Parliament’s financial and economic affairs committee chairman MP Ahmed Al Salloom, who is also Strategic Thinking Bloc president, told the GDN in an exclusive interview that ‘the fiscal strategy is expected to target multiple areas’.

“Efforts will likely focus on reducing dependence on oil revenues by promoting non-oil sectors such as tourism, financial services, manufacturing and technology,” explained Mr Al Salloom, after Bahrain’s government provided MPs with details of the ambitious plan.

“Policies aimed at fostering private sector participation and attracting foreign investment will play a crucial role in boosting economic output and job creation.

“The government is anticipated to optimise its debt portfolio, leveraging refinancing opportunities and reducing reliance on high-interest loans.”

Mr Al Salloom said Bahrain’s high debt-to-GDP ratio has been a long-standing concern, exacerbated by lower than expected oil prices in recent years and the economic fallout from the Covid-19 pandemic.

However, he added, recent efforts under the country’s Economic Recovery Plan have shown promise when it comes to improving public sector efficiency.

“The government’s ability to execute its new fiscal strategy effectively will depend on careful planning, political consensus and public support,” he said. “Collaboration with international financial institutions and regional partners is also expected to play a key role in achieving the ambitious targets.

“By reducing borrowing to sustainable levels, Bahrain aims to strengthen its economic foundations and ensure long-term prosperity.

“The goal of achieving a debt-to-GDP ratio of 60 per cent by 2036 aligns with international benchmarks for fiscal health and reflects the government’s focus on securing a more balanced and diversified economic model.

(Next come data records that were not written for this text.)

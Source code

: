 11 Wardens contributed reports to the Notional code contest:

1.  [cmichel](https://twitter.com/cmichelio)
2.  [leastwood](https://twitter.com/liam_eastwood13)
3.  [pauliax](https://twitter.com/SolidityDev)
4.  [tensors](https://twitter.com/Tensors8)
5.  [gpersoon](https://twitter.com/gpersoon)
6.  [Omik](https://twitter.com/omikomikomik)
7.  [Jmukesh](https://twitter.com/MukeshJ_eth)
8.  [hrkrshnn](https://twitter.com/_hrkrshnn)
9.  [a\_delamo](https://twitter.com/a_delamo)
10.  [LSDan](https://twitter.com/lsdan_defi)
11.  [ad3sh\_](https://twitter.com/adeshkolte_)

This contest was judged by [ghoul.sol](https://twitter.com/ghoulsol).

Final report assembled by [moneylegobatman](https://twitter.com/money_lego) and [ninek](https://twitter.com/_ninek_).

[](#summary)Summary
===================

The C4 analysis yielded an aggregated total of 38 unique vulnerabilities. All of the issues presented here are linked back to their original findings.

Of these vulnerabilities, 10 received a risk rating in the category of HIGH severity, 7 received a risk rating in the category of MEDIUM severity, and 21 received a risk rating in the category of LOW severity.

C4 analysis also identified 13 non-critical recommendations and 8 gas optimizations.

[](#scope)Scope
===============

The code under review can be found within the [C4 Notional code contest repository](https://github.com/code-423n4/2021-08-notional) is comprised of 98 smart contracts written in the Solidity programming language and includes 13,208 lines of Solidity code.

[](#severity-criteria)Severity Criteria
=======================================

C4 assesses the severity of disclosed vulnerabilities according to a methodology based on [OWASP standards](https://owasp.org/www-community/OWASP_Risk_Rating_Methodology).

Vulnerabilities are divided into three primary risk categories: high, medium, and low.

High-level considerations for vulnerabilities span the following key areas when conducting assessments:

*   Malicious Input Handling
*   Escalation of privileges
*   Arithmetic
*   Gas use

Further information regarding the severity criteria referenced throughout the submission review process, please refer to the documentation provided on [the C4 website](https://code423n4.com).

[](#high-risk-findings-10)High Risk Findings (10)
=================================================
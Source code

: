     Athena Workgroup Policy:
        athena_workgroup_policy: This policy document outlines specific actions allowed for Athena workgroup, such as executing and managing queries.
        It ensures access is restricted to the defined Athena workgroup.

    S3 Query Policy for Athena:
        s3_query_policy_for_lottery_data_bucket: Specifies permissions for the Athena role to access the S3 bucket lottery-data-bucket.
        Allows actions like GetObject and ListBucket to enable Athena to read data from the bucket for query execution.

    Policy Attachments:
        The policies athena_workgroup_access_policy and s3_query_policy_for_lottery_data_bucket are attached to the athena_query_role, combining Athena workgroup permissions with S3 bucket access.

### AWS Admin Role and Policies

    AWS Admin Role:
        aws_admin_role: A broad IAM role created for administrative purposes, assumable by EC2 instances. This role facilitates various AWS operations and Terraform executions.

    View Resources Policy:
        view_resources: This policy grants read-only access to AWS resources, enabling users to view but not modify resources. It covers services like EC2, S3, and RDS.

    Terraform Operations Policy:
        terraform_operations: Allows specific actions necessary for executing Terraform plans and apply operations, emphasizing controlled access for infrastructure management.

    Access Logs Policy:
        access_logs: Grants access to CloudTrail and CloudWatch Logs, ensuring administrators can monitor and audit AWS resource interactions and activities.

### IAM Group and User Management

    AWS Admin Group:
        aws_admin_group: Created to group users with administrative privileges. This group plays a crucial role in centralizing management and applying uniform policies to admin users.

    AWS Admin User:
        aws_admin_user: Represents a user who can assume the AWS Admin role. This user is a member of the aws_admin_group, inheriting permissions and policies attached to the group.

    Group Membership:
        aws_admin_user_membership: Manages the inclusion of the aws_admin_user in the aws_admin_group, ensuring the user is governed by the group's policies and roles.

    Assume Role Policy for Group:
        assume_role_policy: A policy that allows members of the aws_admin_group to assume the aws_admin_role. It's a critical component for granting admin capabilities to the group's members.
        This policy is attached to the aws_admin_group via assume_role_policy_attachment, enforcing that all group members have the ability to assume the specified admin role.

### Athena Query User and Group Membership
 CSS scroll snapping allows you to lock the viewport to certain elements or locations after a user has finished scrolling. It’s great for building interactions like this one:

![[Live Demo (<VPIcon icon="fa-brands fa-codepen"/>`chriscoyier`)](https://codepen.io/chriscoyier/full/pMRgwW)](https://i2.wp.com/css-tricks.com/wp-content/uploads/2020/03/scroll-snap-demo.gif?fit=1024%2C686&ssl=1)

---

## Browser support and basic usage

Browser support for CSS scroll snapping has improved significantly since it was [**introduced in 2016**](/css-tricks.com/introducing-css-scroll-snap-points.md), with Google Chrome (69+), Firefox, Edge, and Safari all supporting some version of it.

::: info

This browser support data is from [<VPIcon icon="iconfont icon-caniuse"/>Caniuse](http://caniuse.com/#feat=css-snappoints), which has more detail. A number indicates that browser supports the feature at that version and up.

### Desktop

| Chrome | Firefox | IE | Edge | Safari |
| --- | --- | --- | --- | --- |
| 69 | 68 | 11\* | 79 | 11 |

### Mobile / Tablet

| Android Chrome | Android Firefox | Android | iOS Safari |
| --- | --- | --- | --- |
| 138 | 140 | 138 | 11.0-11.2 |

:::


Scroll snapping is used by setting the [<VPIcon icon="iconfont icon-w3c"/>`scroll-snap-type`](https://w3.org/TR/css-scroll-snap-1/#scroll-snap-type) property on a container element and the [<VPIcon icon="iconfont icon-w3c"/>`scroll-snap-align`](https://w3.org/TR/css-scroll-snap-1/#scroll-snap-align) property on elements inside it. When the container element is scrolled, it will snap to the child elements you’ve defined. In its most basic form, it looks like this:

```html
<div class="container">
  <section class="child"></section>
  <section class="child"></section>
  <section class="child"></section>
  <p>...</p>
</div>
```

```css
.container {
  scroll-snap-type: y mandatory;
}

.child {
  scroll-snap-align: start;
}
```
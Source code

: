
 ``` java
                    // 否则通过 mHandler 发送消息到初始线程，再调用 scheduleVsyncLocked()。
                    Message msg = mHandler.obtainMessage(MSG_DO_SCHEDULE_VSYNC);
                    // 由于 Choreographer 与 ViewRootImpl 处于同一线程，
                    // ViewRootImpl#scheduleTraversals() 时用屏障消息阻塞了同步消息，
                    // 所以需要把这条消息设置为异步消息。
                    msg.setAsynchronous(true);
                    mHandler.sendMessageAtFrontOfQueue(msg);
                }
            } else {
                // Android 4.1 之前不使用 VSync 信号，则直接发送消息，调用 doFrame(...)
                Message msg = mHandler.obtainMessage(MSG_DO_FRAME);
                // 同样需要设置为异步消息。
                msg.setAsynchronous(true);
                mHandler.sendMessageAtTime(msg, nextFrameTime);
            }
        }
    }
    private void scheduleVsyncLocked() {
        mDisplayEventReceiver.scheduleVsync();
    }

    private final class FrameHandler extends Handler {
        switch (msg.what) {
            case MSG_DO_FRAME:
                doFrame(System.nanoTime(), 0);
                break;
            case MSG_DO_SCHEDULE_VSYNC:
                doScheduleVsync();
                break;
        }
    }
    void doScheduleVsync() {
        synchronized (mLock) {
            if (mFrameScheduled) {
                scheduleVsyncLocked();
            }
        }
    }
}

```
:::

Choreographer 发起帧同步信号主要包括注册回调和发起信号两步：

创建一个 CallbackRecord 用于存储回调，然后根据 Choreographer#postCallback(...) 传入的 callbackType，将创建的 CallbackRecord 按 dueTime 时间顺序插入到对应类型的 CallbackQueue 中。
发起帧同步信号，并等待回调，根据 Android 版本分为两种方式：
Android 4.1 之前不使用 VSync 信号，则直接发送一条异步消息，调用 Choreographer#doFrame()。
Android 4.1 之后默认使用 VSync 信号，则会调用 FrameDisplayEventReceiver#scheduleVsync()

“The introduction of this plan marks a critical step forward for Bahrain, signalling its determination to balance fiscal discipline with growth and development priorities.”

Mr Al Salloom, who is also a Bahrain Chamber board member and the Bahrain Small and Medium Enterprises Development Society chairman, said that the call by politicians to receive revenues from sovereign wealth fund Mumtalakat and Bapco Energies for the 2025-2026 national state budget would continue.

“We would like to review profits and discuss what we believe needs to be kept for developmental and operational flow and the rest could be transferred into government coffers,” he suggested. “Also, we want independent government agencies and authorities to contribute from their surpluses into the budget.

“Municipal revenues, even with their independence, already come under the budget and are being used for community services such as lighting and inner roads, besides community projects.”

He said government finances would also be boosted from additional revenues with the introduction of corporate tax from January 2025. “Around 300 companies, out of which seven are fully Bahraini-owned, will fall under it, and expected revenues by the end of next year are BD100 million,” he added.

Mr Al Salloom said the new budget, which will be presented by the government, will be calculated according to oil priced at $60 per barrel.

“The basis needs to be safe and if there is anything extra from occasional bumper prices, it will be reflected on government spending,” he said. “Bahrain is a safe economy with a very strong currency, there are difficulties but they could be overcome with sustained financial growth.”

Parliament and the government will meet later this week to discuss financial measures.